- TASK TO CARRY OUT:
Could you print the lines below exactly, from the one holding "complète (web +" through the last line, with no other output?

++++ SUPPLIED INFORMATION

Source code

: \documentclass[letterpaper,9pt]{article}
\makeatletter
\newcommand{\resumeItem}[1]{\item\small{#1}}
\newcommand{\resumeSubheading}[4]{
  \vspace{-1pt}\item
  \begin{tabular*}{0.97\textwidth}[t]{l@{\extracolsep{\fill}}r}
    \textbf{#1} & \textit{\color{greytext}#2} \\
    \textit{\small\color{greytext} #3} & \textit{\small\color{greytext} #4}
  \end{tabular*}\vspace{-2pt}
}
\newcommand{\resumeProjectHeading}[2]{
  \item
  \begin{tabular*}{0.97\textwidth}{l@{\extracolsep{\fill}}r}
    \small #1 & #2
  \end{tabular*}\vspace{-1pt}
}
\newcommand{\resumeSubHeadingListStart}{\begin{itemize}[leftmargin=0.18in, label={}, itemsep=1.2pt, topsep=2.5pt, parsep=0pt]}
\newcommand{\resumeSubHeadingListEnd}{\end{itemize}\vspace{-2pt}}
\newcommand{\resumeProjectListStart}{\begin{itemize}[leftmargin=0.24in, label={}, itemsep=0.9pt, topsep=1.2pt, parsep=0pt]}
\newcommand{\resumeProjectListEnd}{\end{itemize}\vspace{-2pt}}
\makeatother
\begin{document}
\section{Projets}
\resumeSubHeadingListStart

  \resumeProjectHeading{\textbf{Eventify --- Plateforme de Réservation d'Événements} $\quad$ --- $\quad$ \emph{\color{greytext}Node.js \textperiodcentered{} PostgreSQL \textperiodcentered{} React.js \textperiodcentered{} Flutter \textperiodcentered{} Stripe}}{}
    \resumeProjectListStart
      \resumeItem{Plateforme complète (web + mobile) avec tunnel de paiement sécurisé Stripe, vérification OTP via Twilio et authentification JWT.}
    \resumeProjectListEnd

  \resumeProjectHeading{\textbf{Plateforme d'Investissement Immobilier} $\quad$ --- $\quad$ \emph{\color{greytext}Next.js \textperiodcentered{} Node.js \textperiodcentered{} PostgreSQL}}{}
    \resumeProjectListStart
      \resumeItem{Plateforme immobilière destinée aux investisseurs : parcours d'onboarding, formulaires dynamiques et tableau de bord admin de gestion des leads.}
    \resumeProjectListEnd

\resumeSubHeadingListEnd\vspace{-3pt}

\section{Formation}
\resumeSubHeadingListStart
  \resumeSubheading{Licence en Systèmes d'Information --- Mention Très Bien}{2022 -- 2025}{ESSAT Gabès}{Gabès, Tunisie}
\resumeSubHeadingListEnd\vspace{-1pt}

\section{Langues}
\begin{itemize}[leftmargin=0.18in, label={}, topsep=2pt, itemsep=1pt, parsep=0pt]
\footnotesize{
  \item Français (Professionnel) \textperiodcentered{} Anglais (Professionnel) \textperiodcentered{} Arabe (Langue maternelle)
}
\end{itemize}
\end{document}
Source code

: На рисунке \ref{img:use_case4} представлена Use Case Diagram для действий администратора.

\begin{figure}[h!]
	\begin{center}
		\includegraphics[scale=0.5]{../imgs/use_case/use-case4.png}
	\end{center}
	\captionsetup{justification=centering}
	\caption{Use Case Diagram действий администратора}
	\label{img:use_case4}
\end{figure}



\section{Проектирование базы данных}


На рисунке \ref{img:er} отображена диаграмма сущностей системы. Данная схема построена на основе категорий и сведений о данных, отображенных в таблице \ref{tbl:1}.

++++++++

- ANSWER BELOW:
      \resumeItem{Plateforme complète (web + mobile) avec tunnel de paiement sécurisé Stripe, vérification OTP via Twilio et authentification JWT.}
    \resumeProjectListEnd

  \resumeProjectHeading{\textbf{Plateforme d'Investissement Immobilier} $\quad$ --- $\quad$ \emph{\color{greytext}Next.js \textperiodcentered{} Node.js \textperiodcentered{} PostgreSQL}}{}
    \resumeProjectListStart
      \resumeItem{Plateforme immobilière destinée aux investisseurs : parcours d'onboarding, formulaires dynamiques et tableau de bord admin de gestion des leads.}
    \resumeProjectListEnd

\resumeSubHeadingListEnd\vspace{-3pt}

\section{Formation}
\resumeSubHeadingListStart
  \resumeSubheading{Licence en Systèmes d'Information --- Mention Très Bien}{2022 -- 2025}{ESSAT Gabès}{Gabès, Tunisie}
\resumeSubHeadingListEnd\vspace{-1pt}

\section{Langues}
\begin{itemize}[leftmargin=0.18in, label={}, topsep=2pt, itemsep=1pt, parsep=0pt]
\footnotesize{
  \item Français (Professionnel) \textperiodcentered{} Anglais (Professionnel) \textperiodcentered{} Arabe (Langue maternelle)
}
\end{itemize}
\end{document}
Source code

: На рисунке \ref{img:use_case4} представлена Use Case Diagram для действий администратора.

\begin{figure}[h!]
	\begin{center}
		\includegraphics[scale=0.5]{../imgs/use_case/use-case4.png}
	\end{center}
	\captionsetup{justification=centering}
	\caption{Use Case Diagram действий администратора}
	\label{img:use_case4}
\end{figure}



\section{Проектирование базы данных}


На рисунке \ref{img:er} отображена диаграмма сущностей системы. Данная схема построена на основе категорий и сведений о данных, отображенных в таблице \ref{tbl:1}.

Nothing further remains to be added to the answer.